→ WORK INSTRUCTIONS
In full and without deviation, write out the entries that follow.

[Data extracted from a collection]
+-------+
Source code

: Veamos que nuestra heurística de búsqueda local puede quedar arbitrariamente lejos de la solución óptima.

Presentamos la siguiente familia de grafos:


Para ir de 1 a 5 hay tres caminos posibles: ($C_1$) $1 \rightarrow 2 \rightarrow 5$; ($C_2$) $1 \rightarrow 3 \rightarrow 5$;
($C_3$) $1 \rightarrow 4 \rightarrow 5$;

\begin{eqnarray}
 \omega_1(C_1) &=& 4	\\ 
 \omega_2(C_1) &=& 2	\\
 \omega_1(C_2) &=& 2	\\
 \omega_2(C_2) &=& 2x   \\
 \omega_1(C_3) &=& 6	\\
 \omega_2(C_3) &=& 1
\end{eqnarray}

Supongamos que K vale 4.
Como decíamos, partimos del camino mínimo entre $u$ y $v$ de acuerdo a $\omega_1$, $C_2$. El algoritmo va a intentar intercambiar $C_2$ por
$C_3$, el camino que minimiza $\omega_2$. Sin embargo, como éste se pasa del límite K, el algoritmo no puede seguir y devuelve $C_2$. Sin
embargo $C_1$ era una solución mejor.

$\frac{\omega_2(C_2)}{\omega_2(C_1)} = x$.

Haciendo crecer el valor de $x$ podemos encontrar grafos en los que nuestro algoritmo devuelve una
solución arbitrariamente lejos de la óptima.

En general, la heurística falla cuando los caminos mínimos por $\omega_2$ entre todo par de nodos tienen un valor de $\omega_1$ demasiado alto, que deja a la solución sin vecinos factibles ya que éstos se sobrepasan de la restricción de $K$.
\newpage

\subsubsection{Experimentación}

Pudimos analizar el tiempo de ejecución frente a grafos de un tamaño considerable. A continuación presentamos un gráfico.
+-------+
→ RESPONSE TO THIS TASK
Source code

: Veamos que nuestra heurística de búsqueda local puede quedar arbitrariamente lejos de la solución óptima.

Presentamos la siguiente familia de grafos:


Para ir de 1 a 5 hay tres caminos posibles: ($C_1$) $1 \rightarrow 2 \rightarrow 5$; ($C_2$) $1 \rightarrow 3 \rightarrow 5$;
($C_3$) $1 \rightarrow 4 \rightarrow 5$;

\begin{eqnarray}
 \omega_1(C_1) &=& 4	\\ 
 \omega_2(C_1) &=& 2	\\
 \omega_1(C_2) &=& 2	\\
 \omega_2(C_2) &=& 2x   \\
 \omega_1(C_3) &=& 6	\\
 \omega_2(C_3) &=& 1
\end{eqnarray}

Supongamos que K vale 4.
Como decíamos, partimos del camino mínimo entre $u$ y $v$ de acuerdo a $\omega_1$, $C_2$. El algoritmo va a intentar intercambiar $C_2$ por
$C_3$, el camino que minimiza $\omega_2$. Sin embargo, como éste se pasa del límite K, el algoritmo no puede seguir y devuelve $C_2$. Sin
embargo $C_1$ era una solución mejor.

$\frac{\omega_2(C_2)}{\omega_2(C_1)} = x$.

Haciendo crecer el valor de $x$ podemos encontrar grafos en los que nuestro algoritmo devuelve una
solución arbitrariamente lejos de la óptima.

En general, la heurística falla cuando los caminos mínimos por $\omega_2$ entre todo par de nodos tienen un valor de $\omega_1$ demasiado alto, que deja a la solución sin vecinos factibles ya que éstos se sobrepasan de la restricción de $K$.
\newpage

\subsubsection{Experimentación}

Pudimos analizar el tiempo de ejecución frente a grafos de un tamaño considerable. A continuación presentamos un gráfico.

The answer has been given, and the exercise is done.